What the task asks ::
Please reproduce, exactly and in full, the lines running from the one that contains "- .NET Core (C#), API" to the end of the entries.

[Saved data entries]
------------------------------------

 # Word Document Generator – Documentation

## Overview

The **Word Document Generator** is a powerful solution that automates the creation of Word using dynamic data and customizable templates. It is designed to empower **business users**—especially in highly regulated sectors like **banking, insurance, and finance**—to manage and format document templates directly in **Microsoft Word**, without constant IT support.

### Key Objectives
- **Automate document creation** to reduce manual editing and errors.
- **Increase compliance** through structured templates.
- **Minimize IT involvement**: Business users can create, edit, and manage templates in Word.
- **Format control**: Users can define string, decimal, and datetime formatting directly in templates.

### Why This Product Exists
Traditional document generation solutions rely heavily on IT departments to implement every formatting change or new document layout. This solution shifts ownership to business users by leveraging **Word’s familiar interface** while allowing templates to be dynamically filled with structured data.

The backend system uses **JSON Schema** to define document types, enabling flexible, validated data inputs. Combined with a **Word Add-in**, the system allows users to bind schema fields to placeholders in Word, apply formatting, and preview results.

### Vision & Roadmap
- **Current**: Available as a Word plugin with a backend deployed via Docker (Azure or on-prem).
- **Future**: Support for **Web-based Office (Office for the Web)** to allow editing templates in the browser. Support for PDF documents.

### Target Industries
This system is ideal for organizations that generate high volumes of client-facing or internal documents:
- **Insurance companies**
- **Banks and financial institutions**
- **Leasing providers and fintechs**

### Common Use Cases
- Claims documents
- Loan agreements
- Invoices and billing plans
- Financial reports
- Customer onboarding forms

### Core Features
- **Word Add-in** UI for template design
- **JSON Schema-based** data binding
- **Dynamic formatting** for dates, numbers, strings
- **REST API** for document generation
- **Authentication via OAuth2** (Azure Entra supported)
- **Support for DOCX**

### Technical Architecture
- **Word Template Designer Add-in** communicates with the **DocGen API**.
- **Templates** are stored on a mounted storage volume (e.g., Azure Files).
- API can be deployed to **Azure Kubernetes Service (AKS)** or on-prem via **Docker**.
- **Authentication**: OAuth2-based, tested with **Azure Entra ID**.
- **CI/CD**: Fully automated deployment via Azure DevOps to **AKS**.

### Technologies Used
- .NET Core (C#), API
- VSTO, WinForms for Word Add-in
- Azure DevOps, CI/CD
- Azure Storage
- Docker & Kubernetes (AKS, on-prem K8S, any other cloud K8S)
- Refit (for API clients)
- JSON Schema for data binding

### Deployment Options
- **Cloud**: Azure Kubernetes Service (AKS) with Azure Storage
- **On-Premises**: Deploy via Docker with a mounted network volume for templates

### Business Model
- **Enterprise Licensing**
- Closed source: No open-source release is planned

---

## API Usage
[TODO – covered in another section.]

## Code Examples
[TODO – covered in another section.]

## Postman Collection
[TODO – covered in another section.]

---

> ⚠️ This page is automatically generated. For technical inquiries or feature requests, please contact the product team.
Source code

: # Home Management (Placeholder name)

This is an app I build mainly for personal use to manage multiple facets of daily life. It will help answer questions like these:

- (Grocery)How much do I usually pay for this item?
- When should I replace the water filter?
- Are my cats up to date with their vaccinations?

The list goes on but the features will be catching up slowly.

------------------------------------

Solution to this task ::
- .NET Core (C#), API
- VSTO, WinForms for Word Add-in
- Azure DevOps, CI/CD
- Azure Storage
- Docker & Kubernetes (AKS, on-prem K8S, any other cloud K8S)
- Refit (for API clients)
- JSON Schema for data binding

### Deployment Options
- **Cloud**: Azure Kubernetes Service (AKS) with Azure Storage
- **On-Premises**: Deploy via Docker with a mounted network volume for templates

### Business Model
- **Enterprise Licensing**
- Closed source: No open-source release is planned

---

## API Usage
[TODO – covered in another section.]

## Code Examples
[TODO – covered in another section.]

## Postman Collection
[TODO – covered in another section.]

---

> ⚠️ This page is automatically generated. For technical inquiries or feature requests, please contact the product team.
Source code

: # Home Management (Placeholder name)

This is an app I build mainly for personal use to manage multiple facets of daily life. It will help answer questions like these:

- (Grocery)How much do I usually pay for this item?
- When should I replace the water filter?
- Are my cats up to date with their vaccinations?

The list goes on but the features will be catching up slowly.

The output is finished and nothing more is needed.